Leave the images out, and otherwise write out each entry exactly.

[Data to process]

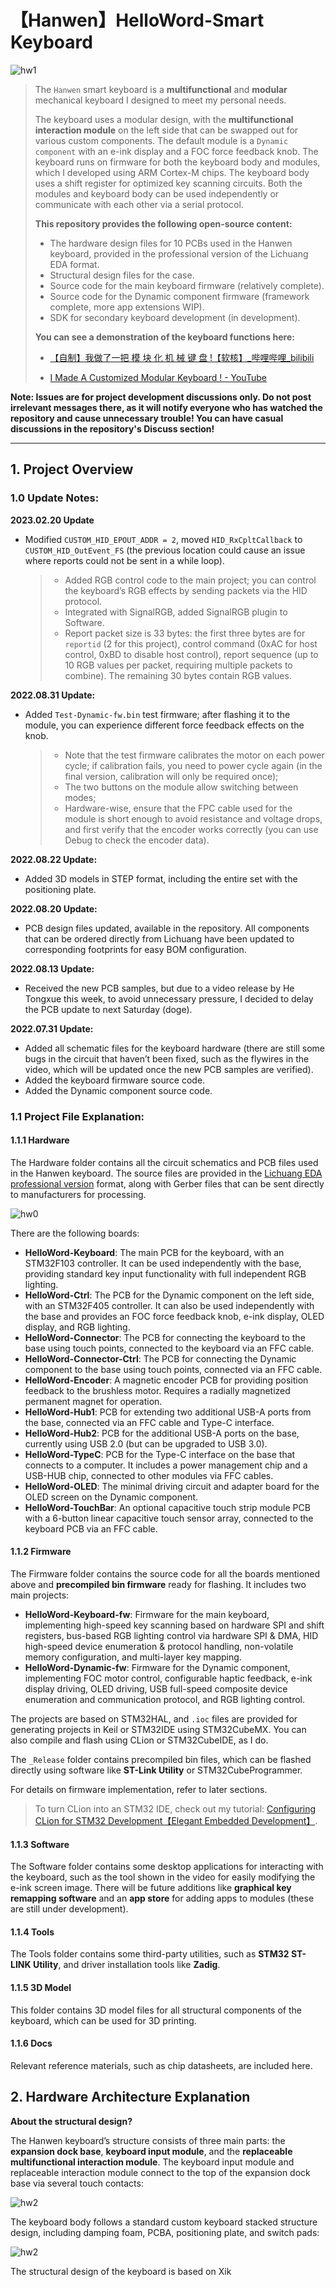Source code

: # 【Hanwen】HelloWord-Smart Keyboard

![hw1](5.Docs/2.Images/hw1.jpg)

> The `Hanwen` smart keyboard is a **multifunctional** and **modular** mechanical keyboard I designed to meet my personal needs.
>
> The keyboard uses a modular design, with the **multifunctional interaction module** on the left side that can be swapped out for various custom components. The default module is a `Dynamic component` with an e-ink display and a FOC force feedback knob. The keyboard runs on firmware for both the keyboard body and modules, which I developed using ARM Cortex-M chips. The keyboard body uses a shift register for optimized key scanning circuits. Both the modules and keyboard body can be used independently or communicate with each other via a serial protocol.
>
> **This repository provides the following open-source content:**
>
> * The hardware design files for 10 PCBs used in the Hanwen keyboard, provided in the professional version of the Lichuang EDA format.
> * Structural design files for the case.
> * Source code for the main keyboard firmware (relatively complete).
> * Source code for the Dynamic component firmware (framework complete, more app extensions WIP).
> * SDK for secondary keyboard development (in development).
>
> **You can see a demonstration of the keyboard functions here:**
>
> * [【自制】我做了一把 模 块 化 机 械 键 盘 !【软核】_哔哩哔哩_bilibili](https://www.bilibili.com/video/BV19V4y1J7Hx)
>
> * [I Made A Customized Modular Keyboard ! - YouTube](https://www.youtube.com/watch?v=mGShD9ZER1c)

**Note: Issues are for project development discussions only. Do not post irrelevant messages there, as it will notify everyone who has watched the repository and cause unnecessary trouble! You can have casual discussions in the repository's Discuss section!**

---

## 1. Project Overview

### 1.0 Update Notes:
**2023.02.20 Update**
* Modified `CUSTOM_HID_EPOUT_ADDR = 2`, moved `HID_RxCpltCallback` to `CUSTOM_HID_OutEvent_FS` (the previous location could cause an issue where reports could not be sent in a while loop).

  > * Added RGB control code to the main project; you can control the keyboard’s RGB effects by sending packets via the HID protocol.
  > * Integrated with SignalRGB, added SignalRGB plugin to Software.
  > * Report packet size is 33 bytes: the first three bytes are for `reportid` (2 for this project), control command (0xAC for host control, 0xBD to disable host control), report sequence (up to 10 RGB values per packet, requiring multiple packets to combine). The remaining 30 bytes contain RGB values.


**2022.08.31 Update:**

* Added `Test-Dynamic-fw.bin` test firmware; after flashing it to the module, you can experience different force feedback effects on the knob.

  > * Note that the test firmware calibrates the motor on each power cycle; if calibration fails, you need to power cycle again (in the final version, calibration will only be required once);
  > * The two buttons on the module allow switching between modes;
  > * Hardware-wise, ensure that the FPC cable used for the module is short enough to avoid resistance and voltage drops, and first verify that the encoder works correctly (you can use Debug to check the encoder data).

**2022.08.22 Update:**

* Added 3D models in STEP format, including the entire set with the positioning plate.

**2022.08.20 Update:**

* PCB design files updated, available in the repository. All components that can be ordered directly from Lichuang have been updated to corresponding footprints for easy BOM configuration.

**2022.08.13 Update:**

* Received the new PCB samples, but due to a video release by He Tongxue this week, to avoid unnecessary pressure, I decided to delay the PCB update to next Saturday (doge).

**2022.07.31 Update:**

* Added all schematic files for the keyboard hardware (there are still some bugs in the circuit that haven’t been fixed, such as the flywires in the video, which will be updated once the new PCB samples are verified).
* Added the keyboard firmware source code.
* Added the Dynamic component source code.

### 1.1 Project File Explanation:

#### 1.1.1 Hardware

The Hardware folder contains all the circuit schematics and PCB files used in the Hanwen keyboard. The source files are provided in the [Lichuang EDA professional version](https://oshwhub.com/pengzhihui/b11afae464c54a3e8d0f77e1f92dc7b7) format, along with Gerber files that can be sent directly to manufacturers for processing.

![hw0](5.Docs/2.Images/hw5.png)

There are the following boards:

- **HelloWord-Keyboard**: The main PCB for the keyboard, with an STM32F103 controller. It can be used independently with the base, providing standard key input functionality with full independent RGB lighting.
- **HelloWord-Ctrl**: The PCB for the Dynamic component on the left side, with an STM32F405 controller. It can also be used independently with the base and provides an FOC force feedback knob, e-ink display, OLED display, and RGB lighting.
- **HelloWord-Connector**: The PCB for connecting the keyboard to the base using touch points, connected to the keyboard via an FFC cable.
- **HelloWord-Connector-Ctrl**: The PCB for connecting the Dynamic component to the base using touch points, connected via an FFC cable.
- **HelloWord-Encoder**: A magnetic encoder PCB for providing position feedback to the brushless motor. Requires a radially magnetized permanent magnet for operation.
- **HelloWord-Hub1**: PCB for extending two additional USB-A ports from the base, connected via an FFC cable and Type-C interface.
- **HelloWord-Hub2**: PCB for the additional USB-A ports on the base, currently using USB 2.0 (but can be upgraded to USB 3.0).
- **HelloWord-TypeC**: PCB for the Type-C interface on the base that connects to a computer. It includes a power management chip and a USB-HUB chip, connected to other modules via FFC cables.
- **HelloWord-OLED**: The minimal driving circuit and adapter board for the OLED screen on the Dynamic component.
- **HelloWord-TouchBar**: An optional capacitive touch strip module PCB with a 6-button linear capacitive touch sensor array, connected to the keyboard PCB via an FFC cable.

#### 1.1.2 Firmware

The Firmware folder contains the source code for all the boards mentioned above and **precompiled bin firmware** ready for flashing. It includes two main projects:

* **HelloWord-Keyboard-fw**: Firmware for the main keyboard, implementing high-speed key scanning based on hardware SPI and shift registers, bus-based RGB lighting control via hardware SPI & DMA, HID high-speed device enumeration & protocol handling, non-volatile memory configuration, and multi-layer key mapping.
* **HelloWord-Dynamic-fw**: Firmware for the Dynamic component, implementing FOC motor control, configurable haptic feedback, e-ink display driving, OLED driving, USB full-speed composite device enumeration and communication protocol, and RGB lighting control.

The projects are based on STM32HAL, and `.ioc` files are provided for generating projects in Keil or STM32IDE using STM32CubeMX. You can also compile and flash using CLion or STM32CubeIDE, as I do.

The `_Release` folder contains precompiled bin files, which can be flashed directly using software like **ST-Link Utility** or STM32CubeProgrammer.

For details on firmware implementation, refer to later sections.

> To turn CLion into an STM32 IDE, check out my tutorial: [Configuring CLion for STM32 Development【Elegant Embedded Development】](https://zhuanlan.zhihu.com/p/145801160).

#### 1.1.3 Software

The Software folder contains some desktop applications for interacting with the keyboard, such as the tool shown in the video for easily modifying the e-ink screen image. There will be future additions like **graphical key remapping software** and an **app store** for adding apps to modules (these are still under development).

#### 1.1.4 Tools

The Tools folder contains some third-party utilities, such as **STM32 ST-LINK Utility**, and driver installation tools like **Zadig**.

#### 1.1.5 3D Model

This folder contains 3D model files for all structural components of the keyboard, which can be used for 3D printing.

#### 1.1.6 Docs

Relevant reference materials, such as chip datasheets, are included here.

## 2. Hardware Architecture Explanation

**About the structural design?**

The Hanwen keyboard’s structure consists of three main parts: the **expansion dock base**, **keyboard input module**, and the **replaceable multifunctional interaction module**. The keyboard input module and replaceable interaction module connect to the top of the expansion dock base via several touch contacts:

![hw2](5.Docs/2.Images/hw2.jpg)

The keyboard body follows a standard custom keyboard stacked structure design, including damping foam, PCBA, positioning plate, and switch pads:

![hw2](5.Docs/2.Images/hw3.jpg)

The structural design of the keyboard is based on Xik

[/Data to process]

**Response for this exercise**:
Source code

: # 【Hanwen】HelloWord-Smart Keyboard

![hw1](5.Docs/2.Images/hw1.jpg)

> The `Hanwen` smart keyboard is a **multifunctional** and **modular** mechanical keyboard I designed to meet my personal needs.
>
> The keyboard uses a modular design, with the **multifunctional interaction module** on the left side that can be swapped out for various custom components. The default module is a `Dynamic component` with an e-ink display and a FOC force feedback knob. The keyboard runs on firmware for both the keyboard body and modules, which I developed using ARM Cortex-M chips. The keyboard body uses a shift register for optimized key scanning circuits. Both the modules and keyboard body can be used independently or communicate with each other via a serial protocol.
>
> **This repository provides the following open-source content:**
>
> * The hardware design files for 10 PCBs used in the Hanwen keyboard, provided in the professional version of the Lichuang EDA format.
> * Structural design files for the case.
> * Source code for the main keyboard firmware (relatively complete).
> * Source code for the Dynamic component firmware (framework complete, more app extensions WIP).
> * SDK for secondary keyboard development (in development).
>
> **You can see a demonstration of the keyboard functions here:**
>
> * [【自制】我做了一把 模 块 化 机 械 键 盘 !【软核】_哔哩哔哩_bilibili](https://www.bilibili.com/video/BV19V4y1J7Hx)
>
> * [I Made A Customized Modular Keyboard ! - YouTube](https://www.youtube.com/watch?v=mGShD9ZER1c)

**Note: Issues are for project development discussions only. Do not post irrelevant messages there, as it will notify everyone who has watched the repository and cause unnecessary trouble! You can have casual discussions in the repository's Discuss section!**

---

## 1. Project Overview

### 1.0 Update Notes:
**2023.02.20 Update**
* Modified `CUSTOM_HID_EPOUT_ADDR = 2`, moved `HID_RxCpltCallback` to `CUSTOM_HID_OutEvent_FS` (the previous location could cause an issue where reports could not be sent in a while loop).

  > * Added RGB control code to the main project; you can control the keyboard’s RGB effects by sending packets via the HID protocol.
  > * Integrated with SignalRGB, added SignalRGB plugin to Software.
  > * Report packet size is 33 bytes: the first three bytes are for `reportid` (2 for this project), control command (0xAC for host control, 0xBD to disable host control), report sequence (up to 10 RGB values per packet, requiring multiple packets to combine). The remaining 30 bytes contain RGB values.


**2022.08.31 Update:**

* Added `Test-Dynamic-fw.bin` test firmware; after flashing it to the module, you can experience different force feedback effects on the knob.

  > * Note that the test firmware calibrates the motor on each power cycle; if calibration fails, you need to power cycle again (in the final version, calibration will only be required once);
  > * The two buttons on the module allow switching between modes;
  > * Hardware-wise, ensure that the FPC cable used for the module is short enough to avoid resistance and voltage drops, and first verify that the encoder works correctly (you can use Debug to check the encoder data).

**2022.08.22 Update:**

* Added 3D models in STEP format, including the entire set with the positioning plate.

**2022.08.20 Update:**

* PCB design files updated, available in the repository. All components that can be ordered directly from Lichuang have been updated to corresponding footprints for easy BOM configuration.

**2022.08.13 Update:**

* Received the new PCB samples, but due to a video release by He Tongxue this week, to avoid unnecessary pressure, I decided to delay the PCB update to next Saturday (doge).

**2022.07.31 Update:**

* Added all schematic files for the keyboard hardware (there are still some bugs in the circuit that haven’t been fixed, such as the flywires in the video, which will be updated once the new PCB samples are verified).
* Added the keyboard firmware source code.
* Added the Dynamic component source code.

### 1.1 Project File Explanation:

#### 1.1.1 Hardware

The Hardware folder contains all the circuit schematics and PCB files used in the Hanwen keyboard. The source files are provided in the [Lichuang EDA professional version](https://oshwhub.com/pengzhihui/b11afae464c54a3e8d0f77e1f92dc7b7) format, along with Gerber files that can be sent directly to manufacturers for processing.

![hw0](5.Docs/2.Images/hw5.png)

There are the following boards:

- **HelloWord-Keyboard**: The main PCB for the keyboard, with an STM32F103 controller. It can be used independently with the base, providing standard key input functionality with full independent RGB lighting.
- **HelloWord-Ctrl**: The PCB for the Dynamic component on the left side, with an STM32F405 controller. It can also be used independently with the base and provides an FOC force feedback knob, e-ink display, OLED display, and RGB lighting.
- **HelloWord-Connector**: The PCB for connecting the keyboard to the base using touch points, connected to the keyboard via an FFC cable.
- **HelloWord-Connector-Ctrl**: The PCB for connecting the Dynamic component to the base using touch points, connected via an FFC cable.
- **HelloWord-Encoder**: A magnetic encoder PCB for providing position feedback to the brushless motor. Requires a radially magnetized permanent magnet for operation.
- **HelloWord-Hub1**: PCB for extending two additional USB-A ports from the base, connected via an FFC cable and Type-C interface.
- **HelloWord-Hub2**: PCB for the additional USB-A ports on the base, currently using USB 2.0 (but can be upgraded to USB 3.0).
- **HelloWord-TypeC**: PCB for the Type-C interface on the base that connects to a computer. It includes a power management chip and a USB-HUB chip, connected to other modules via FFC cables.
- **HelloWord-OLED**: The minimal driving circuit and adapter board for the OLED screen on the Dynamic component.
- **HelloWord-TouchBar**: An optional capacitive touch strip module PCB with a 6-button linear capacitive touch sensor array, connected to the keyboard PCB via an FFC cable.

#### 1.1.2 Firmware

The Firmware folder contains the source code for all the boards mentioned above and **precompiled bin firmware** ready for flashing. It includes two main projects:

* **HelloWord-Keyboard-fw**: Firmware for the main keyboard, implementing high-speed key scanning based on hardware SPI and shift registers, bus-based RGB lighting control via hardware SPI & DMA, HID high-speed device enumeration & protocol handling, non-volatile memory configuration, and multi-layer key mapping.
* **HelloWord-Dynamic-fw**: Firmware for the Dynamic component, implementing FOC motor control, configurable haptic feedback, e-ink display driving, OLED driving, USB full-speed composite device enumeration and communication protocol, and RGB lighting control.

The projects are based on STM32HAL, and `.ioc` files are provided for generating projects in Keil or STM32IDE using STM32CubeMX. You can also compile and flash using CLion or STM32CubeIDE, as I do.

The `_Release` folder contains precompiled bin files, which can be flashed directly using software like **ST-Link Utility** or STM32CubeProgrammer.

For details on firmware implementation, refer to later sections.

> To turn CLion into an STM32 IDE, check out my tutorial: [Configuring CLion for STM32 Development【Elegant Embedded Development】](https://zhuanlan.zhihu.com/p/145801160).

#### 1.1.3 Software

The Software folder contains some desktop applications for interacting with the keyboard, such as the tool shown in the video for easily modifying the e-ink screen image. There will be future additions like **graphical key remapping software** and an **app store** for adding apps to modules (these are still under development).

#### 1.1.4 Tools

The Tools folder contains some third-party utilities, such as **STM32 ST-LINK Utility**, and driver installation tools like **Zadig**.

#### 1.1.5 3D Model

This folder contains 3D model files for all structural components of the keyboard, which can be used for 3D printing.

#### 1.1.6 Docs

Relevant reference materials, such as chip datasheets, are included here.

## 2. Hardware Architecture Explanation

**About the structural design?**

The Hanwen keyboard’s structure consists of three main parts: the **expansion dock base**, **keyboard input module**, and the **replaceable multifunctional interaction module**. The keyboard input module and replaceable interaction module connect to the top of the expansion dock base via several touch contacts:

![hw2](5.Docs/2.Images/hw2.jpg)

The keyboard body follows a standard custom keyboard stacked structure design, including damping foam, PCBA, positioning plate, and switch pads:

![hw2](5.Docs/2.Images/hw3.jpg)

The structural design of the keyboard is based on Xik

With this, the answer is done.